Using recent history as a predictor, smart money remains on Marcus Smart to take the money.
That's what talented and highly projected underclassmen typically do.
Anthony Davis, Bradley Beal and others did it last year. Derrick Rose, Kevin Durant and many more exercised that right in the recent past.
But for every 10 who gladly skate down the professional path, there's an outlier who chooses to forgo the payday and remain an amateur, at least for a year. Ask those in the know, and they insist that's still a viable option for Smart.
So, as a guide, here's four examples of those rare cases, with differing results:
Player: Blake Griffin
Situation: After a stellar freshman season, where he averaged 14.7 points and 9.1 rebounds, Griffin was viewed as a consensus top-10 pick, even creeping into the top three in some projections. His eye-popping athleticism screamed future NBA star. But Griffin held out, choosing to return to Norman for his sophomore season.
Quote: “Most college basketball players, their dream their whole life is to play in the NBA, to take it to the next level, take it to that next step. That is something that is hard to turn down. But at the same time, I know personally I wouldn't be content just with going to the NBA and just sitting on the bench watching other guys play." — Griffin said at the time
Result: As a seasoned sophomore, Griffin dominated the Big 12, upping his averages to 22.7 points and 14.4 rebounds and easily snatching the National Player of the Year award.

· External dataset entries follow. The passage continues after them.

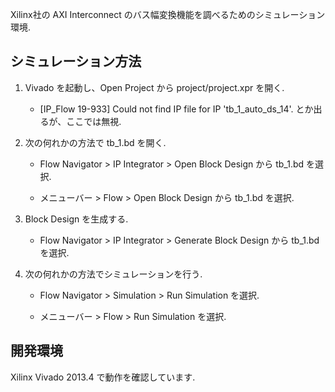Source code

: Xilinx社の AXI Interconnect のバス幅変換機能を調べるためのシミュレーション環境.


シミュレーション方法
--------------------

1) Vivado を起動し、Open Project から project/project.xpr を開く.

   * [IP_Flow 19-933] Could not find IP file for IP 'tb_1_auto_ds_14'. とか出るが、ここでは無視.

2) 次の何れかの方法で tb_1.bd を開く.   

   * Flow Navigator > IP Integrator > Open Block Design から tb_1.bd を選択.  

   * メニューバー > Flow > Open Block Design から tb_1.bd を選択.  

3) Block Design を生成する.

   * Flow Navigator > IP Integrator > Generate Block Design から tb_1.bd を選択.  

4) 次の何れかの方法でシミュレーションを行う.

   * Flow Navigator > Simulation > Run Simulation を選択.

   * メニューバー > Flow > Run Simulation を選択.


開発環境
--------

Xilinx Vivado 2013.4 で動作を確認しています.


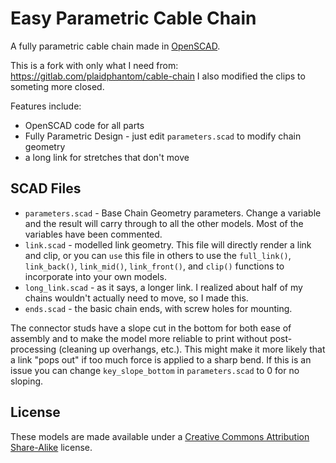 # Easy Parametric Cable Chain

A fully parametric cable chain made in [OpenSCAD](http://www.openscad.org/).

This is a fork with only what I need from: https://gitlab.com/plaidphantom/cable-chain
I also modified the clips to someting more closed.

Features include:

* OpenSCAD code for all parts
* Fully Parametric Design - just edit `parameters.scad` to modify chain geometry
* a long link for stretches that don't move

## SCAD Files

* `parameters.scad` - Base Chain Geometry parameters.  Change a variable and the result will carry through to all the other models. Most of the variables have been commented.
* `link.scad` - modelled link geometry. This file will directly render a link and clip, or you can `use` this file in others to use the `full_link()`, `link_back()`, `link_mid()`, `link_front()`, and `clip()` functions to incorporate into your own models.
* `long_link.scad` - as it says, a longer link. I realized about half of my chains wouldn't actually need to move, so I made this.
* `ends.scad` - the basic chain ends, with screw holes for mounting.

The connector studs have a slope cut in the bottom for both ease of assembly and to make the model more reliable to print without post-processing (cleaning up overhangs, etc.). This might make it more likely that a link "pops out" if too much force is applied to a sharp bend. If this is an issue you can change `key_slope_bottom` in `parameters.scad` to 0 for no sloping.

## License

These models are made available under a [Creative Commons Attribution Share-Alike](https://creativecommons.org/licenses/by-sa/4.0/) license.
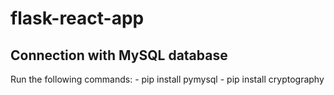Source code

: # flask-react-app

## Connection with MySQL database
Run the following commands:
    - pip install pymysql
    - pip install cryptography

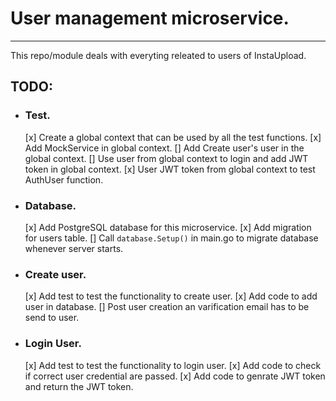 # User management microservice.
---
This repo/module deals with everyting releated to users of InstaUpload.

## TODO:
- ### Test.
	[x] Create a global context that can be used by all the test functions.
	[x] Add MockService in global context.
	[] Add Create user's user in the global context.
	[] Use user from global context to login and add JWT token in global context.
	[x] User JWT token from global context to test AuthUser function.
- ### Database.
	[x] Add PostgreSQL database for this microservice.
	[x] Add migration for users table.
	[] Call `database.Setup()` in main.go to migrate database whenever server starts.
- ### Create user.
	[x] Add test to test the functionality to create user.
	[x] Add code to add user in database.
	[] Post user creation an varification email has to be send to user.
- ### Login User.
	[x] Add test to test the functionality to login user.
	[x] Add code to check if correct user credential are passed.
	[x] Add code to genrate JWT token and return the JWT token.
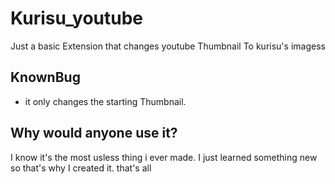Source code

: # Kurisu_youtube

Just a basic Extension that changes youtube Thumbnail To kurisu's imagess

## KnownBug

- it only changes the starting Thumbnail.

## Why would anyone use it?
I know it's the most usless thing i ever made. I just learned something new so that's why I created it. that's all 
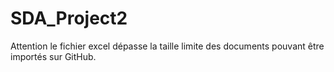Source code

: # SDA_Project2
Attention le fichier excel dépasse la taille limite des documents pouvant être importés sur GitHub.
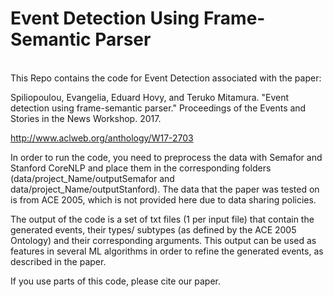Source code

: # Event Detection Using Frame-Semantic Parser

<br> This Repo contains the code for Event Detection associated with the paper: </br>

Spiliopoulou, Evangelia, Eduard Hovy, and Teruko Mitamura. "Event detection using frame-semantic parser." Proceedings of the Events and Stories in the News Workshop. 2017.

http://www.aclweb.org/anthology/W17-2703

In order to run the code, you need to preprocess the data with Semafor and Stanford CoreNLP and place them in the corresponding folders (data/project_Name/outputSemafor and data/project_Name/outputStanford). The data that the paper was tested on is from ACE 2005, which is not provided here due to data sharing policies.

The output of the code is a set of txt files (1 per input file) that contain the generated events, their types/ subtypes (as defined by the ACE 2005 Ontology) and their corresponding arguments. This output can be used as features in several ML algorithms in order to refine the generated events, as described in the paper.

If you use parts of this code, please cite our paper.
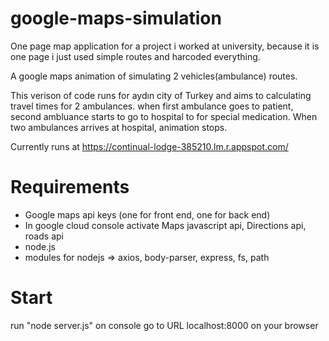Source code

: # google-maps-simulation

One page map application for a project i worked at university, because it is one page i just used simple routes and harcoded everything.

A google maps animation of simulating 2 vehicles(ambulance) routes.

This verison of code runs for aydın city of Turkey and aims to calculating travel times for 2 ambulances. when first ambulance goes to patient, second ambluance starts to go to hospital to for special medication. When two ambulances arrives at hospital, animation stops.

Currently runs at https://continual-lodge-385210.lm.r.appspot.com/

# Requirements

- Google maps api keys (one for front end, one for back end)
- In google cloud console activate Maps javascript api, Directions api, roads api
- node.js
- modules for nodejs => axios, body-parser, express, fs, path

# Start

run "node server.js" on console
go to URL localhost:8000 on your browser
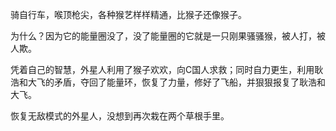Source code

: 骑自行车，喉顶枪尖，各种猴艺样样精通，比猴子还像猴子。

为什么？因为它的能量圈没了，没了能量圈的它就是一只刚果骚骚猴，被人打，被人欺。

凭着自己的智慧，外星人利用了猴子欢欢，向C国人求救；同时自力更生，利用耿浩和大飞的矛盾，夺回了能量环，恢复了力量，修好了飞船，并狠狠报复了耿浩和大飞。

恢复无敌模式的外星人，没想到再次栽在两个草根手里。





<!--stackedit_data:
eyJoaXN0b3J5IjpbLTE3NDkyNDM1MzJdfQ==
-->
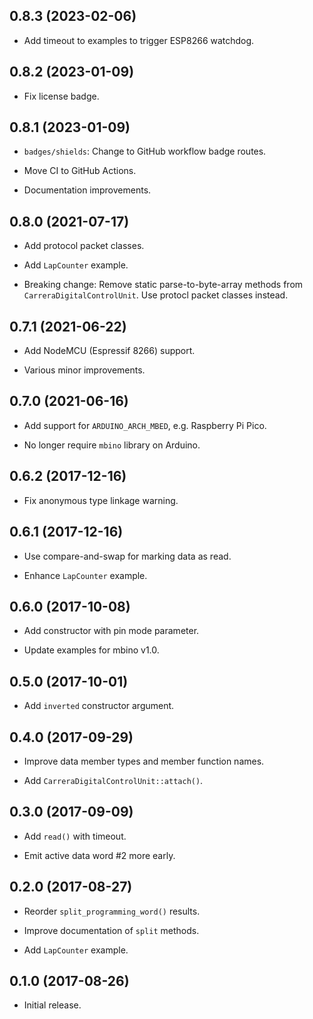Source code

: 0.8.3 (2023-02-06)
------------------

- Add timeout to examples to trigger ESP8266 watchdog.


0.8.2 (2023-01-09)
------------------

- Fix license badge.


0.8.1 (2023-01-09)
------------------

- `badges/shields`: Change to GitHub workflow badge routes.

- Move CI to GitHub Actions.

- Documentation improvements.


0.8.0 (2021-07-17)
------------------

- Add protocol packet classes.

- Add `LapCounter` example.

- Breaking change: Remove static parse-to-byte-array methods from
`CarreraDigitalControlUnit`.  Use protocl packet classes instead.


0.7.1 (2021-06-22)
------------------

- Add NodeMCU (Espressif 8266) support.

- Various minor improvements.


0.7.0 (2021-06-16)
------------------

- Add support for `ARDUINO_ARCH_MBED`, e.g. Raspberry Pi Pico.

- No longer require `mbino` library on Arduino.


0.6.2 (2017-12-16)
------------------

- Fix anonymous type linkage warning.


0.6.1 (2017-12-16)
------------------

- Use compare-and-swap for marking data as read.

- Enhance `LapCounter` example.


0.6.0 (2017-10-08)
------------------

- Add constructor with pin mode parameter.

- Update examples for mbino v1.0.


0.5.0 (2017-10-01)
------------------

- Add `inverted` constructor argument.


0.4.0 (2017-09-29)
------------------

- Improve data member types and member function names.

- Add `CarreraDigitalControlUnit::attach()`.


0.3.0 (2017-09-09)
------------------

- Add `read()` with timeout.

- Emit active data word #2 more early.


0.2.0 (2017-08-27)
------------------

- Reorder `split_programming_word()` results.

- Improve documentation of `split` methods.

- Add `LapCounter` example.


0.1.0 (2017-08-26)
------------------

- Initial release.
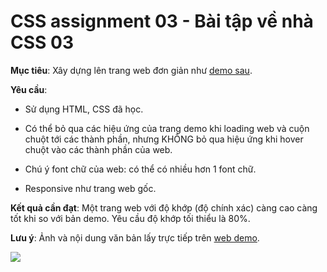 # CSS assignment 03 - Bài tập về nhà CSS 03

**Mục tiêu**: Xây dựng lên trang web đơn giản như [demo sau](https://www.w3schools.com/w3css/tryw3css_templates_architect.htm).


**Yêu cầu**: 
- Sử dụng HTML, CSS đã học.

- Có thể bỏ qua các hiệu ứng của trang demo khi loading web và cuộn chuột tới các thành phần, nhưng KHÔNG bỏ qua hiệu ứng khi hover chuột vào các thành phần của web.

- Chú ý font chữ của web: có thể có nhiều hơn 1 font chữ.

- Responsive như trang web gốc.


**Kết quả cần đạt**: Một trang web với độ khớp (độ chính xác) càng cao càng tốt khi so với bản demo. Yêu cầu độ khớp tối thiểu là 80%.


**Lưu ý**: Ảnh và nội dung văn bản lấy trực tiếp trên [web demo](https://www.w3schools.com/w3css/tryw3css_templates_architect.htm).


![](./images/assignment-03-xl.png)
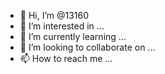 - 👋 Hi, I’m @13160
- 👀 I’m interested in ...
- 🌱 I’m currently learning ...
- 💞️ I’m looking to collaborate on ...
- 📫 How to reach me ...

<!---
13160/13160 is a ✨ special ✨ repository because its `README.md` (this file) appears on your GitHub profile.
You can click the Preview link to take a look at your changes.
--->
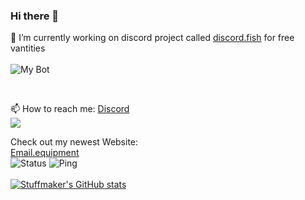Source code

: ### Hi there 👋

🔭 I’m currently working on discord project called [discord.fish](https://discord.fish) for free vantities</br>
<br>
![My Bot](https://discord.c99.nl/widget/theme-1/1146393409284747335.png)</br>

</br>

📫 How to reach me: [Discord](https://discord.fish/pawpatrol)</br>
![](https://discord.c99.nl/widget/theme-2/213586333677912064.png)

Check out my newest Website:</br>
[Email.equipment](https://email.equipment)<br>
![Status](https://status.stuffmaker.eu/api/badge/40/status) ![Ping](https://status.stuffmaker.eu/api/badge/40/ping) <br><br>
[![Stuffmaker's GitHub stats](https://github-readme-stats.vercel.app/api?username=MrStuffmaker&show_icons=true&theme=merko)](https://stuffmaker.dev)
</br>
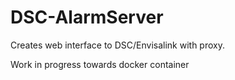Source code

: # DSC-AlarmServer
Creates web interface to DSC/Envisalink with proxy.

Work in progress towards docker container

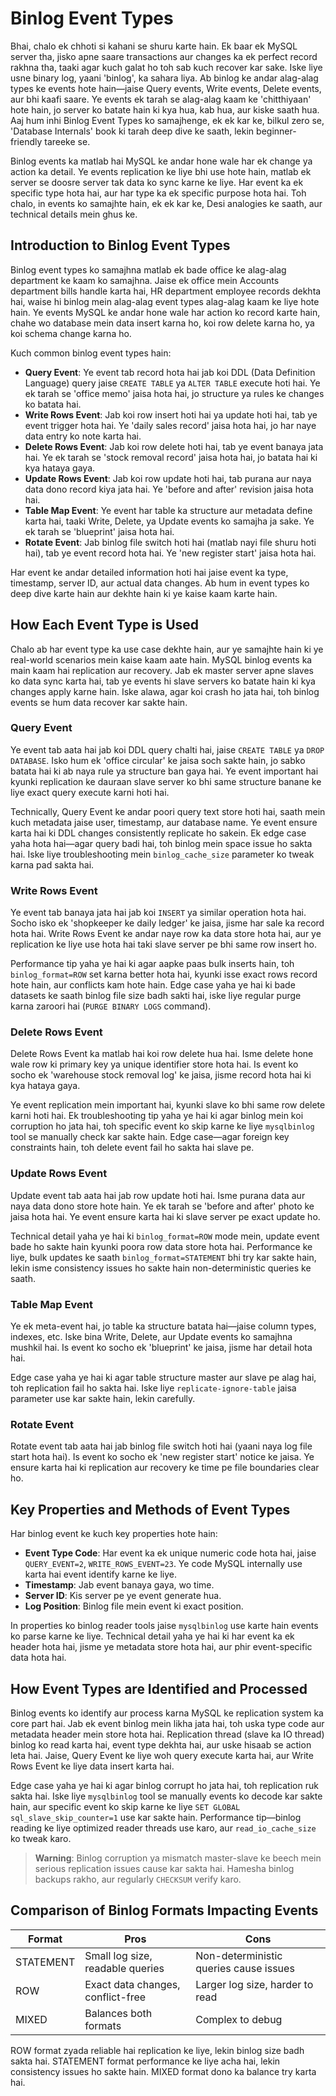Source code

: # Binlog Event Types

Bhai, chalo ek chhoti si kahani se shuru karte hain. Ek baar ek MySQL server tha, jisko apne saare transactions aur changes ka ek perfect record rakhna tha, taaki agar kuch galat ho toh sab kuch recover kar sake. Iske liye usne binary log, yaani 'binlog', ka sahara liya. Ab binlog ke andar alag-alag types ke events hote hain—jaise Query events, Write events, Delete events, aur bhi kaafi saare. Ye events ek tarah se alag-alag kaam ke 'chitthiyaan' hote hain, jo server ko batate hain ki kya hua, kab hua, aur kiske saath hua. Aaj hum inhi Binlog Event Types ko samajhenge, ek ek kar ke, bilkul zero se, 'Database Internals' book ki tarah deep dive ke saath, lekin beginner-friendly tareeke se.

Binlog events ka matlab hai MySQL ke andar hone wale har ek change ya action ka detail. Ye events replication ke liye bhi use hote hain, matlab ek server se doosre server tak data ko sync karne ke liye. Har event ka ek specific type hota hai, aur har type ka ek specific purpose hota hai. Toh chalo, in events ko samajhte hain, ek ek kar ke, Desi analogies ke saath, aur technical details mein ghus ke.

## Introduction to Binlog Event Types

Binlog event types ko samajhna matlab ek bade office ke alag-alag department ke kaam ko samajhna. Jaise ek office mein Accounts department bills handle karta hai, HR department employee records dekhta hai, waise hi binlog mein alag-alag event types alag-alag kaam ke liye hote hain. Ye events MySQL ke andar hone wale har action ko record karte hain, chahe wo database mein data insert karna ho, koi row delete karna ho, ya koi schema change karna ho.

Kuch common binlog event types hain:
- **Query Event**: Ye event tab record hota hai jab koi DDL (Data Definition Language) query jaise `CREATE TABLE` ya `ALTER TABLE` execute hoti hai. Ye ek tarah se 'office memo' jaisa hota hai, jo structure ya rules ke changes ko batata hai.
- **Write Rows Event**: Jab koi row insert hoti hai ya update hoti hai, tab ye event trigger hota hai. Ye 'daily sales record' jaisa hota hai, jo har naye data entry ko note karta hai.
- **Delete Rows Event**: Jab koi row delete hoti hai, tab ye event banaya jata hai. Ye ek tarah se 'stock removal record' jaisa hota hai, jo batata hai ki kya hataya gaya.
- **Update Rows Event**: Jab koi row update hoti hai, tab purana aur naya data dono record kiya jata hai. Ye 'before and after' revision jaisa hota hai.
- **Table Map Event**: Ye event har table ka structure aur metadata define karta hai, taaki Write, Delete, ya Update events ko samajha ja sake. Ye ek tarah se 'blueprint' jaisa hota hai.
- **Rotate Event**: Jab binlog file switch hoti hai (matlab nayi file shuru hoti hai), tab ye event record hota hai. Ye 'new register start' jaisa hota hai.

Har event ke andar detailed information hoti hai jaise event ka type, timestamp, server ID, aur actual data changes. Ab hum in event types ko deep dive karte hain aur dekhte hain ki ye kaise kaam karte hain.

## How Each Event Type is Used

Chalo ab har event type ka use case dekhte hain, aur ye samajhte hain ki ye real-world scenarios mein kaise kaam aate hain. MySQL binlog events ka main kaam hai replication aur recovery. Jab ek master server apne slaves ko data sync karta hai, tab ye events hi slave servers ko batate hain ki kya changes apply karne hain. Iske alawa, agar koi crash ho jata hai, toh binlog events se hum data recover kar sakte hain.

### Query Event
Ye event tab aata hai jab koi DDL query chalti hai, jaise `CREATE TABLE` ya `DROP DATABASE`. Isko hum ek 'office circular' ke jaisa soch sakte hain, jo sabko batata hai ki ab naya rule ya structure ban gaya hai. Ye event important hai kyunki replication ke dauraan slave server ko bhi same structure banane ke liye exact query execute karni hoti hai.

Technically, Query Event ke andar poori query text store hoti hai, saath mein kuch metadata jaise user, timestamp, aur database name. Ye event ensure karta hai ki DDL changes consistently replicate ho sakein. Ek edge case yaha hota hai—agar query badi hai, toh binlog mein space issue ho sakta hai. Iske liye troubleshooting mein `binlog_cache_size` parameter ko tweak karna pad sakta hai.

### Write Rows Event
Ye event tab banaya jata hai jab koi `INSERT` ya similar operation hota hai. Socho isko ek 'shopkeeper ke daily ledger' ke jaisa, jisme har sale ka record hota hai. Write Rows Event ke andar naye row ka data store hota hai, aur ye replication ke liye use hota hai taki slave server pe bhi same row insert ho.

Performance tip yaha ye hai ki agar aapke paas bulk inserts hain, toh `binlog_format=ROW` set karna better hota hai, kyunki isse exact rows record hote hain, aur conflicts kam hote hain. Edge case yaha ye hai ki bade datasets ke saath binlog file size badh sakti hai, iske liye regular purge karna zaroori hai (`PURGE BINARY LOGS` command).

### Delete Rows Event
Delete Rows Event ka matlab hai koi row delete hua hai. Isme delete hone wale row ki primary key ya unique identifier store hota hai. Is event ko socho ek 'warehouse stock removal log' ke jaisa, jisme record hota hai ki kya hataya gaya.

Ye event replication mein important hai, kyunki slave ko bhi same row delete karni hoti hai. Ek troubleshooting tip yaha ye hai ki agar binlog mein koi corruption ho jata hai, toh specific event ko skip karne ke liye `mysqlbinlog` tool se manually check kar sakte hain. Edge case—agar foreign key constraints hain, toh delete event fail ho sakta hai slave pe.

### Update Rows Event
Update event tab aata hai jab row update hoti hai. Isme purana data aur naya data dono store hote hain. Ye ek tarah se 'before and after' photo ke jaisa hota hai. Ye event ensure karta hai ki slave server pe exact update ho.

Technical detail yaha ye hai ki `binlog_format=ROW` mode mein, update event bade ho sakte hain kyunki poora row data store hota hai. Performance ke liye, bulk updates ke saath `binlog_format=STATEMENT` bhi try kar sakte hain, lekin isme consistency issues ho sakte hain non-deterministic queries ke saath.

### Table Map Event
Ye ek meta-event hai, jo table ka structure batata hai—jaise column types, indexes, etc. Iske bina Write, Delete, aur Update events ko samajhna mushkil hai. Is event ko socho ek 'blueprint' ke jaisa, jisme har detail hota hai.

Edge case yaha ye hai ki agar table structure master aur slave pe alag hai, toh replication fail ho sakta hai. Iske liye `replicate-ignore-table` jaisa parameter use kar sakte hain, lekin carefully.

### Rotate Event
Rotate event tab aata hai jab binlog file switch hoti hai (yaani naya log file start hota hai). Is event ko socho ek 'new register start' notice ke jaisa. Ye ensure karta hai ki replication aur recovery ke time pe file boundaries clear ho.

## Key Properties and Methods of Event Types

Har binlog event ke kuch key properties hote hain:
- **Event Type Code**: Har event ka ek unique numeric code hota hai, jaise `QUERY_EVENT=2`, `WRITE_ROWS_EVENT=23`. Ye code MySQL internally use karta hai event identify karne ke liye.
- **Timestamp**: Jab event banaya gaya, wo time.
- **Server ID**: Kis server pe ye event generate hua.
- **Log Position**: Binlog file mein event ki exact position.

In properties ko binlog reader tools jaise `mysqlbinlog` use karte hain events ko parse karne ke liye. Technical detail yaha ye hai ki har event ka ek header hota hai, jisme ye metadata store hota hai, aur phir event-specific data hota hai.

## How Event Types are Identified and Processed

Binlog events ko identify aur process karna MySQL ke replication system ka core part hai. Jab ek event binlog mein likha jata hai, toh uska type code aur metadata header mein store hota hai. Replication thread (slave ka IO thread) binlog ko read karta hai, event type dekhta hai, aur uske hisaab se action leta hai. Jaise, Query Event ke liye woh query execute karta hai, aur Write Rows Event ke liye data insert karta hai.

Edge case yaha ye hai ki agar binlog corrupt ho jata hai, toh replication ruk sakta hai. Iske liye `mysqlbinlog` tool se manually events ko decode kar sakte hain, aur specific event ko skip karne ke liye `SET GLOBAL sql_slave_skip_counter=1` use kar sakte hain. Performance tip—binlog reading ke liye optimized reader threads use karo, aur `read_io_cache_size` ko tweak karo.

> **Warning**: Binlog corruption ya mismatch master-slave ke beech mein serious replication issues cause kar sakta hai. Hamesha binlog backups rakho, aur regularly `CHECKSUM` verify karo.

## Comparison of Binlog Formats Impacting Events

| **Format**      | **Pros**                              | **Cons**                              |
|------------------|---------------------------------------|---------------------------------------|
| STATEMENT        | Small log size, readable queries    | Non-deterministic queries cause issues |
| ROW              | Exact data changes, conflict-free   | Larger log size, harder to read       |
| MIXED            | Balances both formats               | Complex to debug                      |

ROW format zyada reliable hai replication ke liye, lekin binlog size badh sakta hai. STATEMENT format performance ke liye acha hai, lekin consistency issues ho sakte hain. MIXED format dono ka balance try karta hai.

He declared for the NBA Draft after OU's season ended in the Elite Eight and was selected first overall by the Los Angeles Clippers. He's already a three-time All-Star with a five-year, $95 million contract.
Player: Jared Sullinger
Situation: Throughout that 2010-11 season, Sullinger was the talk of college basketball, averaging 17.2 points and 10.2 rebounds for the 32-2 Ohio State Buckeyes (ranked No. 1 for a majority of the year). He won National Freshman of the Year (the same honor Marcus Smart recently received) and was projected as a high lottery pick. But Sullinger skipped the immediate payday and returned to OSU, citing a desire to avenge the Buckeyes disappointing Sweet 16 exit and win a national title.
Quote: “That's exactly why he's coming back. He's coming back because his goal is to win a national championship. He's won AAU and high school championships, and he wants to win a national championship.” — Satch Sullinger (Jared's father) to NYTimes.com at the time
Result: Ohio State went deeper in the tournament, eventually falling in the Final Four, but Sullinger didn't show great improvement. He averaged similar numbers (17.5 points and 9.2 rebounds) and showed a propensity for getting his shot blocked at the rim. His NBA stock plummeted, but Sullinger declared anyway, going 21st overall to the Celtics in the 2012 Draft. He's averaging 6.0 points and 5.9 rebounds in limited time this season.
Stock remained the same
Player: Harrison Barnes
Situation: Highly regarded out of high school, Barnes was solid but not overwhelming in his first season at North Carolina. However, his consistent production (15.7 points and 5.8 rebounds) and NBA body (6-foot-8, 210-pound wing) attracted professional scouts, with many projecting him in the top-10.
Quote: “He really had no wrong decision to choose, but I believe he is coming back to school because he enjoys college basketball, he enjoys the University of North Carolina and he enjoys his teammates. If he had decided to leave for the NBA, that would have been OK, too, because he will always be a Tar Heel. But it will certainly be a lot of fun to coach him again.” — UNC coach Roy Williams
Result: Barnes' sophomore season was a lot like his freshman one, complete with similar production (17.1 points and 5.2 rebounds) and an Elite Eight exit (one win away from the Final Four both years). And in conjunction, his stock essentially stayed the same, eventually landing in Golden State as the seventh pick in 2012. He averages 9.3 points and 4.0 rebounds for the playoff-bound Warriors.
Player: Sam Bradford
Situation: OU lost the 2009 national title game (24-14 to the Tim Tebow-led Florida Gators), but a first round payday was already cemented in Sam Bradford's NFL future. He passed for 4,720 yards, 50 touchdowns and won the Heisman as a redshirt sophomore and many expected him to be the first quarterback selected. But Bradford surprised many, announcing his return to Norman for his junior season.
Quote: "I've dreamed about playing at Oklahoma since I was little. My three years here have been probably three of the best years of my life. ... I feel there's no need to cut this experience short." — Sam Bradford
Result: Bradford fell awkwardly on his shoulder in the 2009 opener against BYU, eventually resulting in season-ending surgery. It's the type of serious injury that strikes fear and stirs debate during the “should he stay or go?” scenarios. But this never hurt Bradford's stock. He went No. 1 overall in 2010, signing a six-year, $78 million contract with the Rams.